Data to process section start

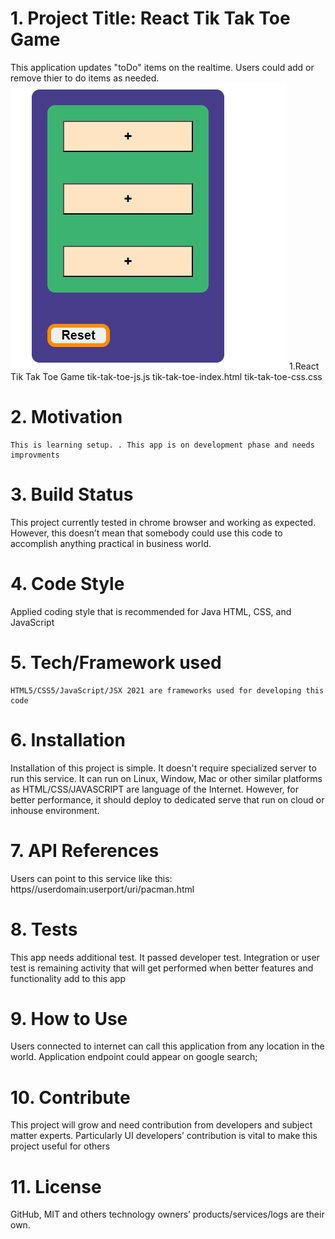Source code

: # 1. Project Title: React Tik Tak Toe Game
   This application updates "toDo" items on the realtime. Users could add or remove thier to do items as needed.
   ![Landing page](./tik_tak_toe.png " alternate landing page")
     1.React Tik Tak Toe Game
         tik-tak-toe-js.js
         tik-tak-toe-index.html
         tik-tak-toe-css.css
# 2. Motivation
    This is learning setup. . This app is on development phase and needs improvments
# 3. Build Status
   This project currently tested in chrome browser and working as expected. However, this doesn’t mean that somebody could use this code to accomplish anything practical in business world. 
# 4. Code Style
   Applied coding style that is recommended for Java HTML, CSS, and JavaScript
# 5. Tech/Framework used
    HTML5/CSS5/JavaScript/JSX 2021 are frameworks used for developing this code
# 6. Installation
   Installation of this project is simple. It doesn't require specialized server to run this service. It can run on Linux, Window, Mac or other similar platforms as HTML/CSS/JAVASCRIPT are language of the Internet. 
   However, for better performance, it should deploy to dedicated serve that run on cloud or inhouse environment.
# 7. API References
  Users can point to this service like this: https//userdomain:userport/uri/pacman.html
# 8. Tests
  This app needs additional test. It passed developer test. Integration or user test is remaining activity that will get performed when better features and functionality add to this app
# 9. How to Use
  Users connected to internet can call this application from any location in the world. Application endpoint could appear on google search;
# 10. Contribute
  This project will grow and need contribution from developers and subject matter experts. Particularly UI developers’ contribution is vital to make this project useful for others
# 11. License
  GitHub, MIT and others technology owners’ products/services/logs are their own.
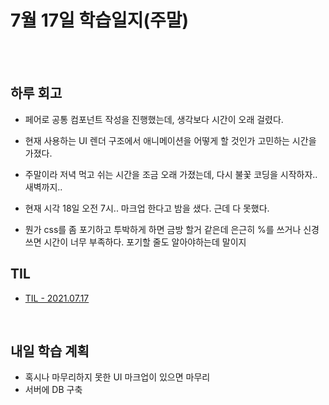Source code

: # 7월 17일 학습일지(주말)

<br/>
<br/>

## 하루 회고

- 페어로 공통 컴포넌트 작성을 진행했는데, 생각보다 시간이 오래 걸렸다.
- 현재 사용하는 UI 렌더 구조에서 애니메이션을 어떻게 할 것인가 고민하는 시간을 가졌다.
- 주말이라 저녁 먹고 쉬는 시간을 조금 오래 가졌는데, 다시 불꽃 코딩을 시작하자.. 새벽까지..

- 현재 시각 18일 오전 7시.. 마크업 한다고 밤을 샜다. 근데 다 못했다.
- 뭔가 css를 좀 포기하고 투박하게 하면 금방 할거 같은데 은근히 %를 쓰거나 신경쓰면 시간이 너무 부족하다. 포기할 줄도 알아야하는데 말이지 

## TIL

- [TIL - 2021.07.17](https://velog.io/@jjuny546/TIL-2021.07.17)

<br/>

## 내일 학습 계획

- 혹시나 마무리하지 못한 UI 마크업이 있으면 마무리
- 서버에 DB 구축

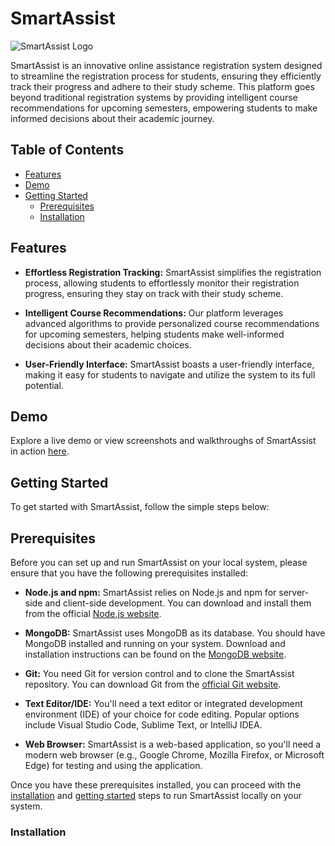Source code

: # SmartAssist

![SmartAssist Logo](link-to-your-logo.png)

SmartAssist is an innovative online assistance registration system designed to streamline the registration process for students, ensuring they efficiently track their progress and adhere to their study scheme. This platform goes beyond traditional registration systems by providing intelligent course recommendations for upcoming semesters, empowering students to make informed decisions about their academic journey.

## Table of Contents
- [Features](#features)
- [Demo](#demo)
- [Getting Started](#getting-started)
  - [Prerequisites](#prerequisites)
  - [Installation](#installation)
 
## Features

- **Effortless Registration Tracking:** SmartAssist simplifies the registration process, allowing students to effortlessly monitor their registration progress, ensuring they stay on track with their study scheme.

- **Intelligent Course Recommendations:** Our platform leverages advanced algorithms to provide personalized course recommendations for upcoming semesters, helping students make well-informed decisions about their academic choices.

- **User-Friendly Interface:** SmartAssist boasts a user-friendly interface, making it easy for students to navigate and utilize the system to its full potential.

## Demo

Explore a live demo or view screenshots and walkthroughs of SmartAssist in action [here](demo-link).

## Getting Started

To get started with SmartAssist, follow the simple steps below:

## Prerequisites

Before you can set up and run SmartAssist on your local system, please ensure that you have the following prerequisites installed:

- **Node.js and npm:** SmartAssist relies on Node.js and npm for server-side and client-side development. You can download and install them from the official [Node.js website](https://nodejs.org/).

- **MongoDB:** SmartAssist uses MongoDB as its database. You should have MongoDB installed and running on your system. Download and installation instructions can be found on the [MongoDB website](https://www.mongodb.com/try/download/community).

- **Git:** You need Git for version control and to clone the SmartAssist repository. You can download Git from the [official Git website](https://git-scm.com/).

- **Text Editor/IDE:** You'll need a text editor or integrated development environment (IDE) of your choice for code editing. Popular options include Visual Studio Code, Sublime Text, or IntelliJ IDEA.

- **Web Browser:** SmartAssist is a web-based application, so you'll need a modern web browser (e.g., Google Chrome, Mozilla Firefox, or Microsoft Edge) for testing and using the application.

Once you have these prerequisites installed, you can proceed with the [installation](#installation) and [getting started](#getting-started) steps to run SmartAssist locally on your system.

### Installation
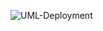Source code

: ![UML-Deployment](http://www.plantuml.com/plantuml/proxy?cache=no&src=https://raw.githubusercontent.com/oleksandrblazhko/ai-212-leventij/Laboratory_Work_7/2-SoftwareDesign/2.7-PlantUML/UML-Deployment.puml)
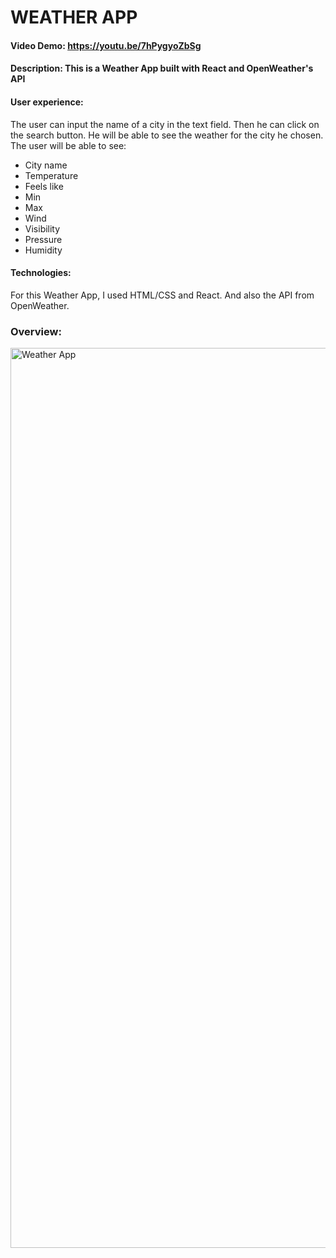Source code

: # WEATHER APP
#### Video Demo:  https://youtu.be/7hPygyoZbSg
#### Description: This is a Weather App built with React and OpenWeather's API

#### User experience:
The user can input the name of a city in the text field. Then he can click on the search button. He will be able to see the weather for the city he chosen.
The user will be able to see:
- City name
- Temperature
- Feels like
- Min
- Max
- Wind
- Visibility
- Pressure
- Humidity

#### Technologies:
For this Weather App, I used HTML/CSS and React. And also the API from OpenWeather.

### Overview:
<img width="1440" alt="Weather App" src="https://github.com/smnraphael/weather-app/assets/130636559/6f07af70-5466-4efb-b841-72b003219ef1">
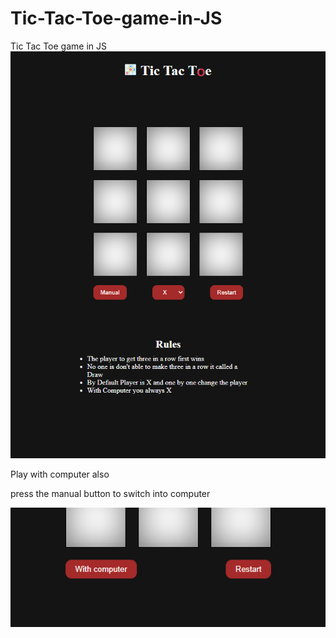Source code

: # Tic-Tac-Toe-game-in-JS
Tic Tac Toe game in JS
![page view](./img/page.png)

Play with computer also 

press the manual button to switch into computer

![show computer button](./img/computerbtn.png)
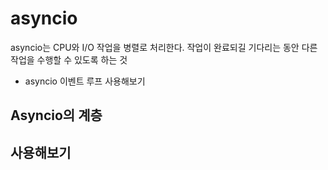 # asyncio
asyncio는 CPU와 I/O 작업을 병렬로 처리한다.
작업이 완료되길 기다리는 동안 다른 작업을 수행할 수 있도록 하는 것
- asyncio 이벤트 루프 사용해보기


## Asyncio의 계층


## 사용해보기
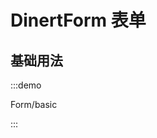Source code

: <style>
    .el-select__placeholder{
        transform: unset;

    }
    .el-select__suffix{
        position: absolute;
        top: 20%;
        right: 5%;
    }
</style>

<script setup>

</script>

# DinertForm 表单

## 基础用法
:::demo

Form/basic

:::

Data to process section end

_Assignment_. Ending at the line with "# 6. Installation", reproduce exactly the lines that begin at the top of the data, and include no pictures.

_Answer section_.
Source code

: # 1. Project Title: React Tik Tak Toe Game
   This application updates "toDo" items on the realtime. Users could add or remove thier to do items as needed.
   ![Landing page](./tik_tak_toe.png " alternate landing page")
     1.React Tik Tak Toe Game
         tik-tak-toe-js.js
         tik-tak-toe-index.html
         tik-tak-toe-css.css
# 2. Motivation
    This is learning setup. . This app is on development phase and needs improvments
# 3. Build Status
   This project currently tested in chrome browser and working as expected. However, this doesn’t mean that somebody could use this code to accomplish anything practical in business world. 
# 4. Code Style
   Applied coding style that is recommended for Java HTML, CSS, and JavaScript
# 5. Tech/Framework used
    HTML5/CSS5/JavaScript/JSX 2021 are frameworks used for developing this code
# 6. Installation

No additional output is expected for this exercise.